Riguardo al terzo profilo, concernente la sussistenza dei presupposti, il giudice si rifà  “alle analisi compiute da plurimi e qualificati organismi pubblici in materia sanitaria ed ambientale (ARPA, ASL di Brindisi, Lecce e Taranto, nonché Università  di Bari)” che hanno fornito “dati piuttosto allarmanti, costituiti in sostanza dalla presenza di patologie legate alla particolare incidenza di fattori di origine per l’appunto industriale”.

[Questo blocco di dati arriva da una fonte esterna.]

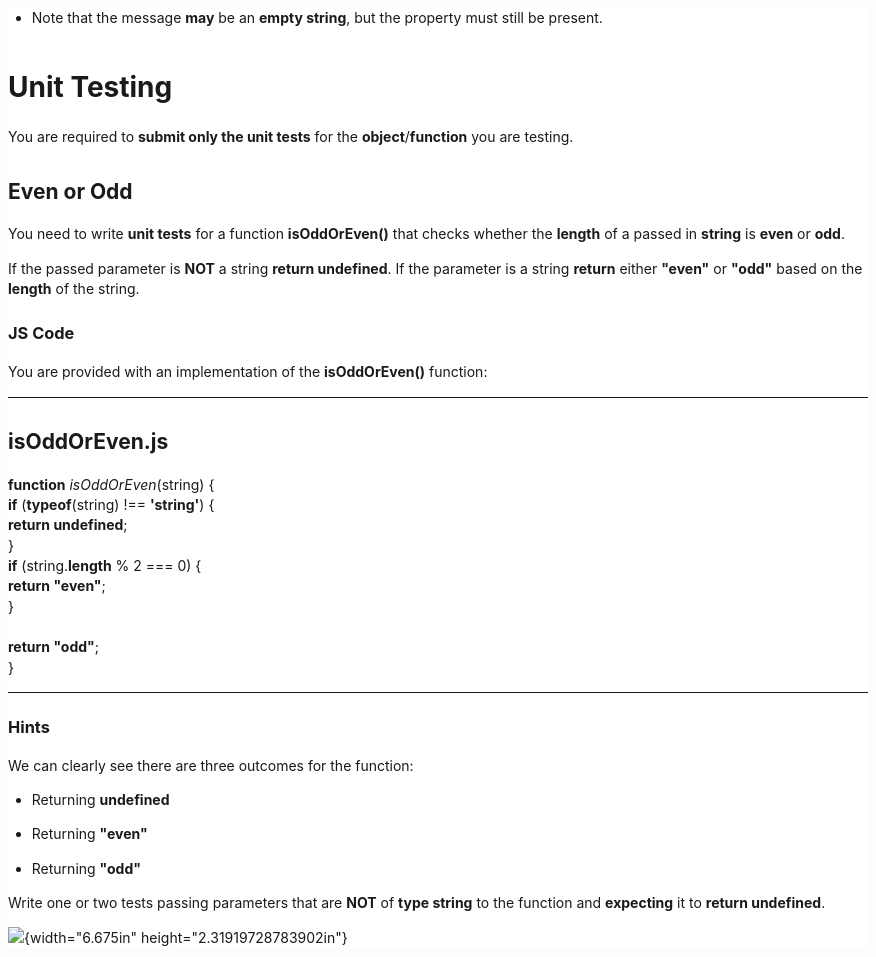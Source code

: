 -   Note that the message **may** be an **empty string**, but the
    property must still be present.

Unit Testing
============

You are required to **submit only the unit tests** for the
**object**/**function** you are testing.

Even or Odd
-----------

You need to write **unit tests** for a function **isOddOrEven()** that
checks whether the **length** of a passed in **string** is **even** or
**odd**.

If the passed parameter is **NOT** a string **return undefined**. If the
parameter is a string **return** either **\"even\"** or **\"odd\"**
based on the **length** of the string.

### JS Code

You are provided with an implementation of the **isOddOrEven()**
function:

  ---------------------------------------------------
  isOddOrEven.js
  ---------------------------------------------------
  **function** *isOddOrEven*(string) {\
  **if** (**typeof**(string) !== **\'string\'**) {\
  **return undefined**;\
  }\
  **if** (string.**length** % 2 === 0) {\
  **return \"even\"**;\
  }\
  \
  **return \"odd\"**;\
  }

  ---------------------------------------------------

### Hints

We can clearly see there are three outcomes for the function:

-   Returning **undefined**

-   Returning **\"even\"**

-   Returning **\"odd\"**

Write one or two tests passing parameters that are **NOT** of **type
string** to the function and **expecting** it to **return undefined**.

![](media/image1.png){width="6.675in" height="2.31919728783902in"}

Verificati dunque tutti gli aspetti di cui sopra, il giudice ha deciso di accogliere il ricorso e ha obbligato il sindaco di Taranto a “provvedere espressamente sull’istanza del comitato ricorrente”.

Commento

La sentenza è indicativa della “forza” insita nell’art 118, che gli permette di “insinuarsi” laddove la legge non è capace di dare regole certe, laddove vi sono dei “vuoti” o delle “incertezze” legislativi che in questo caso (e in molti altri), avrebbero probabilmente prodotto una insensata e pericolosa procrastinazione dell’azione pubblica a tutela della salute collettiva.
Infatti, sebbene nel diritto amministrativo non sia generalmente previsto che il diritto di iniziativa in casi di questo genere spetti ai cittadini, grazie al principio di sussidiarietà  il giudice può qui riconoscere la legittimità  del ricorso presentato dal comitato; inoltre, è il giudice stesso a invocare il principio di sussidiarietà , anche a prescindere dalla domanda dei ricorrenti.

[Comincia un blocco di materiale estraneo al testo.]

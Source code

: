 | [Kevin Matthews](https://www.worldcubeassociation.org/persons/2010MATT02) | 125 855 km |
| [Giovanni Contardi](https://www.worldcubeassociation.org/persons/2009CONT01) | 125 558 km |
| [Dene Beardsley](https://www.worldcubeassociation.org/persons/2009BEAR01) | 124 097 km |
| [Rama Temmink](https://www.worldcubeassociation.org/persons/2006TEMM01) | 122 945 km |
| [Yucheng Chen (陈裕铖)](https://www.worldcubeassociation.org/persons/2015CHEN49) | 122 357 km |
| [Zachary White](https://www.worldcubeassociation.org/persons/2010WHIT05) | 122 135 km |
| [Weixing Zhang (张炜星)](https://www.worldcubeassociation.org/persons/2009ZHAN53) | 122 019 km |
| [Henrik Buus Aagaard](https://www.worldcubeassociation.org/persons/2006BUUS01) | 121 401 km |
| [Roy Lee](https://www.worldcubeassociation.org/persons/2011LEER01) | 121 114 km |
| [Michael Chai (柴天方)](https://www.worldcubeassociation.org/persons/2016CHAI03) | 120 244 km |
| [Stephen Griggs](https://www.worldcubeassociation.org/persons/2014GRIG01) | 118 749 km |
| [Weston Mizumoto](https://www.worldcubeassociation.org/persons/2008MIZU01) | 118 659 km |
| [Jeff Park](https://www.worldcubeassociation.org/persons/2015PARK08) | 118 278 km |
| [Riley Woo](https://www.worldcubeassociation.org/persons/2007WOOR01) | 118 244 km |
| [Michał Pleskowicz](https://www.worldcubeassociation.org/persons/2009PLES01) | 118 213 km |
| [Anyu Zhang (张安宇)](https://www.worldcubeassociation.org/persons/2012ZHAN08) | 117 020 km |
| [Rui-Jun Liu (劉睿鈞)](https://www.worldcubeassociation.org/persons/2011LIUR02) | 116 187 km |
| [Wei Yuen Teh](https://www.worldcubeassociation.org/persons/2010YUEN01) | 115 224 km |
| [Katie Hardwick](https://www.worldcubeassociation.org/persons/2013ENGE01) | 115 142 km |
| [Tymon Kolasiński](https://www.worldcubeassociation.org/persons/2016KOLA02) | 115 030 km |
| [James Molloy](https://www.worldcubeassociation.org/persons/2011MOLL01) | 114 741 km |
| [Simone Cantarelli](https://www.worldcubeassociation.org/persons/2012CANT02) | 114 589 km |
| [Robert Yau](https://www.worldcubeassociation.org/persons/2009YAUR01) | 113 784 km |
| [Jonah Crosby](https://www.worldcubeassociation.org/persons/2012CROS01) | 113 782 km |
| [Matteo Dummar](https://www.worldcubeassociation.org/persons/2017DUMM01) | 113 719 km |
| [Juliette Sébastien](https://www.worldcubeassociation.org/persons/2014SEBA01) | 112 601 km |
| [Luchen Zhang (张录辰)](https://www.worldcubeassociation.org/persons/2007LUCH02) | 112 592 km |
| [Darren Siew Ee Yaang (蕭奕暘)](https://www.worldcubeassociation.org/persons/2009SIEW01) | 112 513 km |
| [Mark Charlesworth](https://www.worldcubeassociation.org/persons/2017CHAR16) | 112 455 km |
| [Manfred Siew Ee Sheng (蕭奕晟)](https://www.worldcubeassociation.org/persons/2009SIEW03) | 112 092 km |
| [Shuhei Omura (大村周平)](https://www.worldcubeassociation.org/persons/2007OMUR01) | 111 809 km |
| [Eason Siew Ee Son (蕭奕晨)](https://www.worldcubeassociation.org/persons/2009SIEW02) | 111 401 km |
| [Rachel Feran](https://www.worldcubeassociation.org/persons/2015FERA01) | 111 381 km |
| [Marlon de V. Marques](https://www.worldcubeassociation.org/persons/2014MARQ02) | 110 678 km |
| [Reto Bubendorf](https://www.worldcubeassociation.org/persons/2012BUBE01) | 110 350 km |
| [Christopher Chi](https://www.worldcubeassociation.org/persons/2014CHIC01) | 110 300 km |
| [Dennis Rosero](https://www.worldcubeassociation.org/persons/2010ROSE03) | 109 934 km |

Oltre a ciò, la sentenza legittima il ricorso del comitato indicando come base una governance ambientale paritaria e a responsabilità  diffusa che “presuppone […] nell’ottica del principio di sussidiarietà  orizzontale di cui all’art., 118, quarto comma, Cost., necessità  di visione comune intorno ad un problema, con il coinvolgimento di tutti i soggetti interessati per raggiungere risultati migliori”. Dunque, la governance ambientale, è intesa come “un modello di gestione dei beni ambientali non più ispirato al classico modello gerarchico ma ad un nuovo stile di governo diversamente caratterizzato da un maggior grado di cooperazione ed interazione tra poteri pubblici da una parte ed attori non statuali dall’altra parte” ed è pertanto da considerarsi come un’importantissima forma nella quale il principio di sussidiarietà  può esplicarsi.
La sentenza pare dunque dare nuova linfa agli sforzi volti ad rendere realmente attuato un principio fondamentale presente nella Costituzione italiana ormai da un decennio, un principio che, se correttamente applicato, può costituire forse un potente antidoto contro i purtroppo frequenti ritardi, inadempienze o blocchi dell’azione della pubblica amministrazione.